Improving the Random Blobs result with “Adjoint Classification”

If you run the Random Blobs dataset with the scale parameter $σ = 0.2$ (up from 0.11) which seemed best in the scale sensitivity experiment, and with $n_{a n c h o r s} = 1000$ (up from 100), you get much better clustering results:

The median entropy here is 0.143, down from 0.326 in the “default parameters”.

This is a big improvement, but we have huge number of “confused points”, such as the single blue point in the upper-left which is closer to the pink clusters, but oddly gets assigned to the blue cluster.

Seeing in the last experiment that decoder weights are more interpretable, I was inspired to try a process I call Adjoint Clustering: we assign clusters using the decoder weights via:

$c l u s t e r (p) = a r g m a x (W_{d}^{T} \cdot e m b e d (p))$

where $p$ is a point and $W_{d}$ are the decoder weights.

By combining improved scale factor, increased number of anchors, and adjoint clustering, we get high-quality results even on the difficult Blob Grid dataset:

Takeaways for Sparse Autoencoder Research

Here are the components of this research that I hope generalize to other uses of SAEs:

You can use SAEs for other tasks besides interpreting language models! This is obviously not news, since SAEs were invented before language models, but its worth remembering.
You can train your SAE on the same data for many epochs. In my original training setup, I used 1e5 data, but by drastically increasing the number of epochs, I was able to get a Pareto improvement in both data requirements and performance. This may be because my underlying distribution is relatively simple, but I think its worth trying on language data too, or in any place where data is expensive to produce. A good experiment would be decreasing data by 1 OOM while increasing training epochs by 1 OOM.
We can validate SAEs on language models by checking for features in other fields. Something that keeps me up at night is that the interpretability of SAEs is just an illusion, as I’ve written about before. I think experiments like this serve as a “training ground” where we can find what SAE architectures and flourishes are needed to find known features.
An alternative Ghost Grad. My version of the ghost gradient might be worth trying elsewhere. Its main benefit is that it does not require a second forward pass (it is computed just from $x$ and $~ x$ ), and that it aggressively resurrects features [make a graph showing this]. That said, it may be too simple or too specialized to work in other cases.
Adjoint Interpretation. I found that my encoder weights were far less interpretable than my decoder weights, and I got better performance at the target clustering task by interpreting $W_{d}^{T} x$ rather than $W_{e} x$ .

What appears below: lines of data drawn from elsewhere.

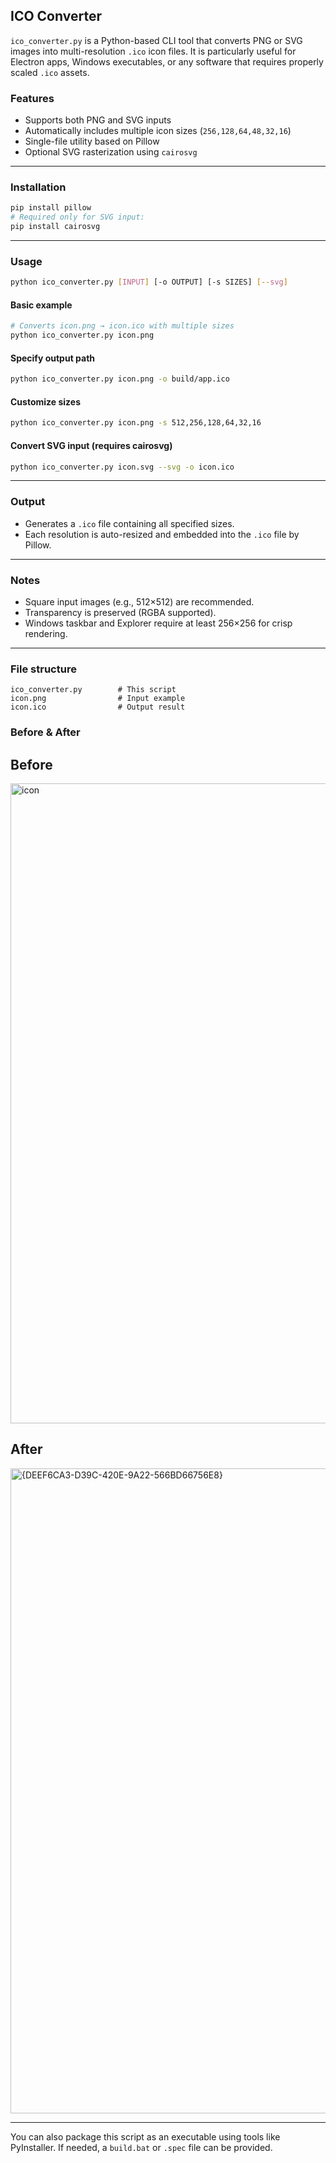 ## ICO Converter

`ico_converter.py` is a Python-based CLI tool that converts PNG or SVG images into multi-resolution `.ico` icon files. It is particularly useful for Electron apps, Windows executables, or any software that requires properly scaled `.ico` assets.

### Features
- Supports both PNG and SVG inputs  
- Automatically includes multiple icon sizes (`256,128,64,48,32,16`)  
- Single-file utility based on Pillow  
- Optional SVG rasterization using `cairosvg`

---

### Installation

```bash
pip install pillow
# Required only for SVG input:
pip install cairosvg
```

---

### Usage

```bash
python ico_converter.py [INPUT] [-o OUTPUT] [-s SIZES] [--svg]
```

#### Basic example

```bash
# Converts icon.png → icon.ico with multiple sizes
python ico_converter.py icon.png
```

#### Specify output path

```bash
python ico_converter.py icon.png -o build/app.ico
```

#### Customize sizes

```bash
python ico_converter.py icon.png -s 512,256,128,64,32,16
```

#### Convert SVG input (requires cairosvg)

```bash
python ico_converter.py icon.svg --svg -o icon.ico
```

---

### Output

- Generates a `.ico` file containing all specified sizes.
- Each resolution is auto-resized and embedded into the `.ico` file by Pillow.

---

### Notes

- Square input images (e.g., 512×512) are recommended.
- Transparency is preserved (RGBA supported).
- Windows taskbar and Explorer require at least 256×256 for crisp rendering.

---

### File structure

```
ico_converter.py        # This script
icon.png                # Input example
icon.ico                # Output result
```

### Before & After

## Before
<img width="1024" height="1024" alt="icon" src="https://github.com/user-attachments/assets/ed9b84ad-c469-40c9-bca2-bb4ccb25ee39" />

## After
<img width="1920" height="1032" alt="{DEEF6CA3-D39C-420E-9A22-566BD66756E8}" src="https://github.com/user-attachments/assets/c902701c-5f2a-46cf-b89d-db210e8ac613" />


---

You can also package this script as an executable using tools like PyInstaller. If needed, a `build.bat` or `.spec` file can be provided.

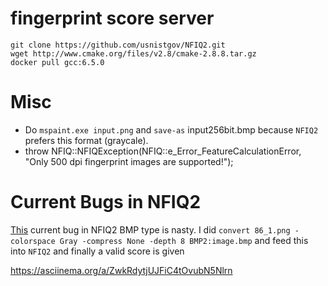 # fingerprint score server

```
git clone https://github.com/usnistgov/NFIQ2.git
wget http://www.cmake.org/files/v2.8/cmake-2.8.8.tar.gz
docker pull gcc:6.5.0
```

# Misc
- Do `mspaint.exe input.png` and `save-as` input256bit.bmp because `NFIQ2` prefers this format (graycale).
- throw NFIQ::NFIQException(NFIQ::e_Error_FeatureCalculationError, "Only 500 dpi fingerprint images are supported!");

# Current Bugs in NFIQ2
[This](https://github.com/usnistgov/NFIQ2/issues/29) current bug in NFIQ2 BMP type is nasty. 
I did `convert 86_1.png -colorspace Gray -compress None -depth 8 BMP2:image.bmp` and feed this into `NFIQ2`
and finally a valid score is given 

https://asciinema.org/a/ZwkRdytjUJFiC4tOvubN5Nlrn

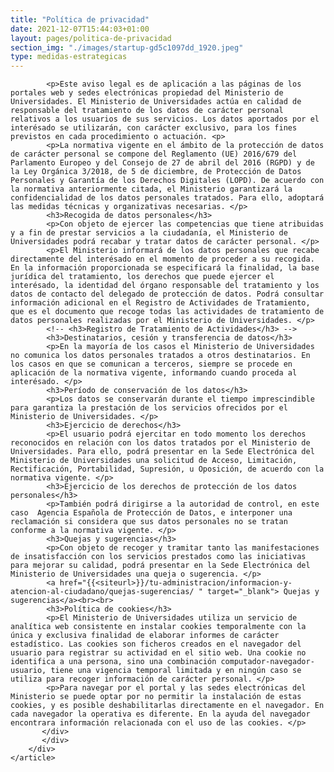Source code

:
 ```yaml
---
title: "Política de privacidad"
date: 2021-12-07T15:44:03+01:00
layout: pages/politica-de-privacidad
section_img: "./images/startup-gd5c1097dd_1920.jpeg"
type: medidas-estrategicas
---
```

<section class="">
        <article id="content_text">
            <div class="container container-xl">
                <div class="row">
                    <div class="col-lg-12 box">

			<p>Este aviso legal es de aplicación a las páginas de los portales web y sedes electrónicas propiedad del Ministerio de Universidades. El Ministerio de Universidades actúa en calidad de responsable del tratamiento de los datos de carácter personal relativos a los usuarios de sus servicios. Los datos aportados por el interésado se utilizarán, con carácter exclusivo, para los fines previstos en cada procedimiento o actuación. <p>
			<p>La normativa vigente en el ámbito de la protección de datos de carácter personal se compone del Reglamento (UE) 2016/679 del Parlamento Europeo y del Consejo de 27 de abril del 2016 (RGPD) y de la Ley Orgánica 3/2018, de 5 de diciembre, de Protección de Datos Personales y Garantía de los Derechos Digitales (LOPD). De acuerdo con la normativa anteriormente citada, el Ministerio garantizará la confidencialidad de los datos personales tratados. Para ello, adoptará las medidas técnicas y organizativas necesarias. </p>
			<h3>Recogida de datos personales</h3>
			<p>Con objeto de ejercer las competencias que tiene atribuidas y a fin de prestar servicios a la ciudadanía, el Ministerio de Universidades podrá recabar y tratar datos de carácter personal. </p>
			<p>El Ministerio informará de los datos personales que recabe directamente del interésado en el momento de proceder a su recogida. En la información proporcionada se especificará la finalidad, la base jurídica del tratamiento, los derechos que puede ejercer el interésado, la identidad del órgano responsable del tratamiento y los datos de contacto del delegado de protección de datos. Podrá consultar información adicional en el Registro de Actividades de Tratamiento, que es el documento que recoge todas las actividades de tratamiento de datos personales realizadas por el Ministerio de Universidades. </p>
			<!-- <h3>Registro de Tratamiento de Actividades</h3> -->
			<h3>Destinatarios, cesión y transferencia de datos</h3>
			<p>En la mayoría de los casos el Ministerio de Universidades no comunica los datos personales tratados a otros destinatarios. En los casos en que se comunican a terceros, siempre se procede en aplicación de la normativa vigente, informando cuando proceda al interésado. </p>
			<h3>Período de conservación de los datos</h3>
			<p>Los datos se conservarán durante el tiempo imprescindible para garantiza la prestación de los servicios ofrecidos por el Ministerio de Universidades. </p>
			<h3>Ejercicio de derechos</h3>
			<p>El usuario podrá ejercitar en todo momento los derechos reconocidos en relación con los datos tratados por el Ministerio de Universidades. Para ello, podrá presentar en la Sede Electrónica del Ministerio de Universidades una solicitud de Acceso, Limitación, Rectificación, Portabilidad, Supresión, u Oposición, de acuerdo con la normativa vigente. </p>
			<h3>Ejercicio de los derechos de protección de los datos personales</h3>
			<p>También podrá dirigirse a la autoridad de control, en este caso  Agencia Española de Protección de Datos, e interponer una reclamación si considera que sus datos personales no se tratan conforme a la normativa vigente. </p>
			<h3>Quejas y sugerencias</h3>
			<p>Con objeto de recoger y tramitar tanto las manifestaciones de insatisfacción con los servicios prestados como las iniciativas para mejorar su calidad, podrá presentar en la Sede Electrónica del Ministerio de Universidades una queja o sugerencia. </p>
			<a href="{{<siteurl>}}/tu-administracion/informacion-y-atencion-al-ciudadano/quejas-sugerencias/ " target="_blank"> Quejas y sugerencias</a><br><br>
			<h3>Política de cookies</h3>
			<p>El Ministerio de Universidades utiliza un servicio de analítica web consistente en instalar cookies temporalmente con la única y exclusiva finalidad de elaborar informes de carácter estadístico. Las cookies son ficheros creados en el navegador del usuario para registrar su actividad en el sitio web. Una cookie no identifica a una persona, sino una combinación computador-navegador-usuario, tiene una vigencia temporal limitada y en ningún caso se utiliza para recoger información de carácter personal. </p>
			<p>Para navegar por el portal y las sedes electrónicas del Ministerio se puede optar por no permitir la instalación de estas cookies, y es posible deshabilitarlas directamente en el navegador. En cada navegador la operativa es diferente. En la ayuda del navegador encontrara información relacionada con el uso de las cookies. </p>
		   </div>
	       </div>
	    </div>
	</article>
</section>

Limitations and Future Work

All my datasets are artificial. I have some real data to try this on next.
I haven’t done enough baselining: do SAEs outperform DBSCAN? Is the point cloud embedding”doing all the work”?
I have chosen the two main hyperparameters, $σ$ and $n_{f e a t u r e s}$ , manually. While we’ve seen that $σ$ has a range of reasonable values, my method for finding the correct $n_{f e a t u r e s}$ is not reliable.
While decoder directions are interpretable, encoder directions are not. Why? Is there a way to fix this? I’ve tried tied weights (didn’t work) and weight decay (scales everything down, including the anchors which should be active). [Edit 11/25: This was actually an easy fix: a small weight decay is sufficient, but was previously ineffective because I was normalizing the encoder. Turning off encoder normalization results in interpretable encoder weights.]
I’ve tried this approach with Anthropic-style SAEs, but with less success. It is not clear this technique can work without the in-built $k = 1$ sparsity.

Code

My code is available at https://github.com/RobertHuben/point_cloud_sae/tree/main (currently poorly documented).

Acknowledgements

Thanks to Andrew and Logan for their comments on an early draft.

^
I’ve tried ReLU, exp, and the identity function as alternatives to softplus. Softplus performs the best in my initial tests.
^
The diagrams in this report show results on the test set, which also consists of 1000 points.
^
For a full description, see “Data Clustering: Algorithms and Applications” by Charu C. Aggarwal and Chandan K. Reddy, page 574.